Les colonies de P. micra produisent différentes substances par leur métabolisme. Le simple fait de se développer les conduit à sécréter des molécules qui pourraient être nocives ou toxiques pour l’organisme hôte.

En fin de compte, on soupçonne que certaines substances présentes dans les micro-organismes déclenchent la transformation maligne des cellules humaines.



Les bactéries buccales ne sont pas les seules responsables du cancer du côlon

Il serait trop réducteur de dire qu’une bactérie est à l’origine du cancer du côlon. La science sait qu’il existe de multiples facteurs capables de déclencher un néoplasme.

Le microbiote est un élément de plus dans un réseau complexe de circonstances, de caractéristiques et de situations qui aboutissent à une tumeur.

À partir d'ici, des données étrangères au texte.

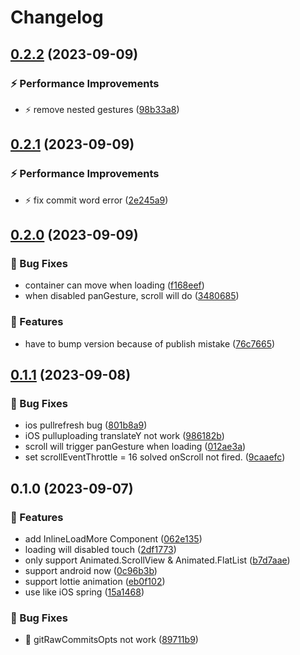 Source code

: # Changelog

## [0.2.2](https://github.com/little-buddy/react-native-mr-pullrefresh/compare/v0.2.1...v0.2.2) (2023-09-09)


### ⚡ Performance Improvements

* ⚡️ remove nested gestures ([98b33a8](https://github.com/little-buddy/react-native-mr-pullrefresh/commit/98b33a859f76abf5b01b9e9e3beb03fae8a2cb25))

## [0.2.1](https://github.com/little-buddy/react-native-mr-pullrefresh/compare/v0.2.0...v0.2.1) (2023-09-09)


### ⚡ Performance Improvements

* ⚡️ fix commit word error ([2e245a9](https://github.com/little-buddy/react-native-mr-pullrefresh/commit/2e245a902f61c08e6e416e4f100cee9991a6319c))

## [0.2.0](https://github.com/little-buddy/react-native-mr-pullrefresh/compare/v0.1.1...v0.2.0) (2023-09-09)


### 🐛 Bug Fixes

* container can move when loading ([f168eef](https://github.com/little-buddy/react-native-mr-pullrefresh/commit/f168eefd2992019ebacfc24f243ab9265f90854f))
* when disabled panGesture, scroll will do ([3480685](https://github.com/little-buddy/react-native-mr-pullrefresh/commit/3480685e6a74ab23b08f08d9e55a99dbff1b4fe9))


### 🎸 Features

* have to bump version because of publish mistake ([76c7665](https://github.com/little-buddy/react-native-mr-pullrefresh/commit/76c76650bbb0f981a61a87a8884a0c914279dabe))

## [0.1.1](https://github.com/little-buddy/react-native-mr-pullrefresh/compare/v0.1.0...v0.1.1) (2023-09-08)


### 🐛 Bug Fixes

* ios pullrefresh bug ([801b8a9](https://github.com/little-buddy/react-native-mr-pullrefresh/commit/801b8a9a67618532f01e63ff00e3e9d766a39295))
* iOS pulluploading translateY not work ([986182b](https://github.com/little-buddy/react-native-mr-pullrefresh/commit/986182b13b9d77ad91c5379be9cf47ef08bd5fe9))
* scroll will trigger panGesture when loading ([012ae3a](https://github.com/little-buddy/react-native-mr-pullrefresh/commit/012ae3a652c4d5f57a2bd14c2a834e538cd400fe))
* set scrollEventThrottle = 16 solved onScroll not fired. ([9caaefc](https://github.com/little-buddy/react-native-mr-pullrefresh/commit/9caaefc6e2069ff74b3c9ac2232fbcc3603df57f))

## 0.1.0 (2023-09-07)


### 🎸 Features

* add InlineLoadMore Component ([062e135](https://github.com/little-buddy/react-native-mr-pullrefresh/commit/062e135414a3691bf81696ae9e838ee139520a58))
* loading will disabled touch ([2df1773](https://github.com/little-buddy/react-native-mr-pullrefresh/commit/2df17736f5ead3a8534cfcfe6b5064b19c481c19))
* only support Animated.ScrollView & Animated.FlatList ([b7d7aae](https://github.com/little-buddy/react-native-mr-pullrefresh/commit/b7d7aae44591a4a800ebce13814eaabd964674c0))
* support android now ([0c96b3b](https://github.com/little-buddy/react-native-mr-pullrefresh/commit/0c96b3be5fbca491296b707b4c205dca1feda4f6))
* support lottie animation ([eb0f102](https://github.com/little-buddy/react-native-mr-pullrefresh/commit/eb0f10216dde0ed997f700c4658d83d4fe4158ba))
* use like iOS spring ([15a1468](https://github.com/little-buddy/react-native-mr-pullrefresh/commit/15a1468dbec1756171cee6f4e86be6c84d026c51))


### 🐛 Bug Fixes

* 🐛 gitRawCommitsOpts not work ([89711b9](https://github.com/little-buddy/react-native-mr-pullrefresh/commit/89711b9006866bd2c5c4dd7ed3d96235a54a5c8f))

Pour le cancer colorectal, l’alimentation, le stress, la sédentarité et le patrimoine génétique sont des facteurs de risque.

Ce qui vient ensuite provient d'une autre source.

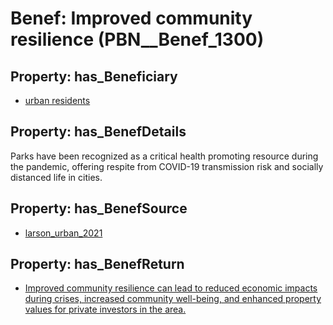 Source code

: # Benef: __Improved community resilience__ (PBN__Benef_1300)

## Property: has_Beneficiary

* [urban residents](../Stakeholder/PBN__Stakeholder_209)

## Property: has_BenefDetails

Parks have been recognized as a critical health promoting resource during the pandemic, offering respite from COVID-19 transmission risk and socially distanced life in cities.

## Property: has_BenefSource

* [larson_urban_2021](../Article/PBN__Article_276)

## Property: has_BenefReturn

* [Improved community resilience can lead to reduced economic impacts during crises, increased community well-being, and enhanced property values for private investors in the area.](../BenefReturn/PBN__BenefReturn_1469)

Une hypothèse est que les bactéries présentes dans la bouche parviennent à se reproduire dans l’intestin lorsque les défenses sont réduites. Cet affaiblissement peut être dû au stress ou à une mauvaise alimentation.

Une fois la colonie de P. micra établie, il sera difficile de l’éradiquer. En combinaison avec d’autres micro-organismes, elle peut construire une véritable forteresse défensive pour empêcher la détection et l’élimination par le système immunitaire humain.

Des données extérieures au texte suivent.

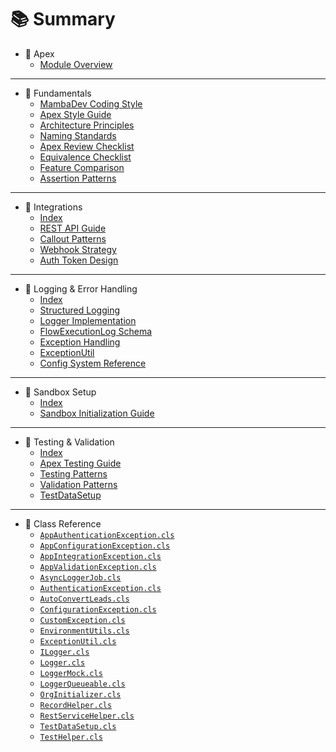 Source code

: # 📚 Summary

- 🧱 Apex
  - [Module Overview](/docs/apex/)

---

- 🧱 Fundamentals
  - [MambaDev Coding Style](/docs/apex/fundamentals/mamba-coding-style.md)
  - [Apex Style Guide](/docs/apex/fundamentals/mamba-apex-core-guide.md)
  - [Architecture Principles](/docs/apex/fundamentals/layered-architecture.md)
  - [Naming Standards](/docs/apex/fundamentals/naming-standards.md)
  - [Apex Review Checklist](/docs/apex/fundamentals/apex-review-checklist.md)
  - [Equivalence Checklist](/docs/apex/fundamentals/equivalence-checklist.md)
  - [Feature Comparison](/docs/apex/fundamentals/apex-feature-comparison.md)
  - [Assertion Patterns](/docs/apex/fundamentals/mamba-assertion-patterns.md)

---

- 🔗 Integrations
  - [Index](/docs/apex/integrations/)
  - [REST API Guide](/docs/apex/integrations/rest-api-guide.md)
  - [Callout Patterns](/docs/apex/integrations/callout-patterns.md)
  - [Webhook Strategy](/docs/apex/integrations/webhook-strategy.md)
  - [Auth Token Design](/docs/apex/integrations/auth-token-design.md)

---

- 🔁 Logging & Error Handling
  - [Index](/docs/apex/logging/)
  - [Structured Logging](/docs/apex/logging/structured-logging.md)
  - [Logger Implementation](/docs/apex/logging/logger-implementation.md)
  - [FlowExecutionLog Schema](/docs/apex/logging/flow-execution-log.md#fields)
  - [Exception Handling](/docs/apex/logging/exception-handling.md)
  - [ExceptionUtil](/docs/apex/logging/exception-util.md#usage)
  - [Config System Reference](/docs/apex/logging/config-system.md)

---

- 🧪 Sandbox Setup
  - [Index](/docs/apex/sandbox/)
  - [Sandbox Initialization Guide](/docs/apex/sandbox/sandbox-init-guide.md)

---

- 🧪 Testing & Validation
  - [Index](/docs/apex/testing/)
  - [Apex Testing Guide](/docs/apex/testing/apex-testing-guide.md)
  - [Testing Patterns](/docs/apex/testing/testing-patterns.md)
  - [Validation Patterns](/docs/apex/testing/validation-patterns.md)
  - [TestDataSetup](/docs/apex/testing/test-data-setup.md)

---

- 🧬 Class Reference
  - [`AppAuthenticationException.cls`](https://github.com/leogbo/mambadev-guides/blob/main/src/classes/app-authentication-exception.cls)
  - [`AppConfigurationException.cls`](https://github.com/leogbo/mambadev-guides/blob/main/src/classes/app-configuration-exception.cls)
  - [`AppIntegrationException.cls`](https://github.com/leogbo/mambadev-guides/blob/main/src/classes/app-integration-exception.cls)
  - [`AppValidationException.cls`](https://github.com/leogbo/mambadev-guides/blob/main/src/classes/app-validation-exception.cls)
  - [`AsyncLoggerJob.cls`](https://github.com/leogbo/mambadev-guides/blob/main/src/classes/async-logger-job.cls)
  - [`AuthenticationException.cls`](https://github.com/leogbo/mambadev-guides/blob/main/src/classes/authentication-exception.cls)
  - [`AutoConvertLeads.cls`](https://github.com/leogbo/mambadev-guides/blob/main/src/classes/auto-convert-leads.cls)
  - [`ConfigurationException.cls`](https://github.com/leogbo/mambadev-guides/blob/main/src/classes/configuration-exception.cls)
  - [`CustomException.cls`](https://github.com/leogbo/mambadev-guides/blob/main/src/classes/custom-exception.cls)
  - [`EnvironmentUtils.cls`](https://github.com/leogbo/mambadev-guides/blob/main/src/classes/environment-utils.cls)
  - [`ExceptionUtil.cls`](https://github.com/leogbo/mambadev-guides/blob/main/src/classes/exception-util.cls)
  - [`ILogger.cls`](https://github.com/leogbo/mambadev-guides/blob/main/src/classes/ilogger.cls)
  - [`Logger.cls`](https://github.com/leogbo/mambadev-guides/blob/main/src/classes/logger.cls)
  - [`LoggerMock.cls`](https://github.com/leogbo/mambadev-guides/blob/main/src/classes/logger-mock.cls)
  - [`LoggerQueueable.cls`](https://github.com/leogbo/mambadev-guides/blob/main/src/classes/logger-queueable.cls)
  - [`OrgInitializer.cls`](https://github.com/leogbo/mambadev-guides/blob/main/src/classes/org-initializer.cls)
  - [`RecordHelper.cls`](https://github.com/leogbo/mambadev-guides/blob/main/src/classes/record-helper.cls)
  - [`RestServiceHelper.cls`](https://github.com/leogbo/mambadev-guides/blob/main/src/classes/rest-service-helper.cls)
  - [`TestDataSetup.cls`](https://github.com/leogbo/mambadev-guides/blob/main/src/classes/test-data-setup.cls)
  - [`TestHelper.cls`](https://github.com/leogbo/mambadev-guides/blob/main/src/classes/test-helper.cls)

Elles ne causent pas de cancer, mais elles pourraient aggraver le pronostic

D’autres bactéries ont été trouvées dans les tissus du cancer colorectal. L’une d’elles est Fusobacterium nucleatum.

Cette dernière est associée à un plus mauvais pronostic. Cela signifie que les patients qui la portent dans leurs tissus malins vivent moins longtemps et répondent moins bien au traitement. Elle pourrait également être impliqué dans les métastases.

Ainsi, une bactérie peut non seulement favoriser le cancer du côlon, mais aussi être un facteur pronostique négatif. Bien que davantage de données soient nécessaires pour clarifier la situation, il ne semble pas improbable que les clusters bactériens contribuent à une maladie plus agressive et plus difficile à traiter.

Bactéries de la bouche qui migrent vers le côlon.
Les bactéries buccales ne se rendraient pas seules au côlon. Elles se retrouveraient dans des groupes d’espèces différentes.

Quelle est l’importance de la découverte ?

Le diagnostic précoce des tumeurs est une obsession de santé publique. Disposer de méthodes précises, précoces et spécifiques pour savoir si une personne est atteinte d’un cancer permettrait d’augmenter l’efficacité des traitements.

Pour Marga Poza, les bactéries sont de possibles biomarqueurs du cancer colorectal :

Une personne qui a cette bactérie dans l’intestin pourrait souffrir d’un cancer du côlon précoce ou avancé.

~ Marga Poza ~

Le développement d’un test de laboratoire ou de pratique ambulatoire qui certifie la présence de P. micra dans l’intestin ouvrirait la porte à l’initiation d’une détection approfondie chez ce patient. Et avec de la chance, une tumeur serait découverte à ses débuts, enlevée avec succès, il y aurait peu d’effets secondaires et la personne continuerait sa vie normale.

Nous vivons avec ces bactéries. Et elles peuvent nous dire des choses importantes sur notre santé. C’est pourquoi elles sont étudiées.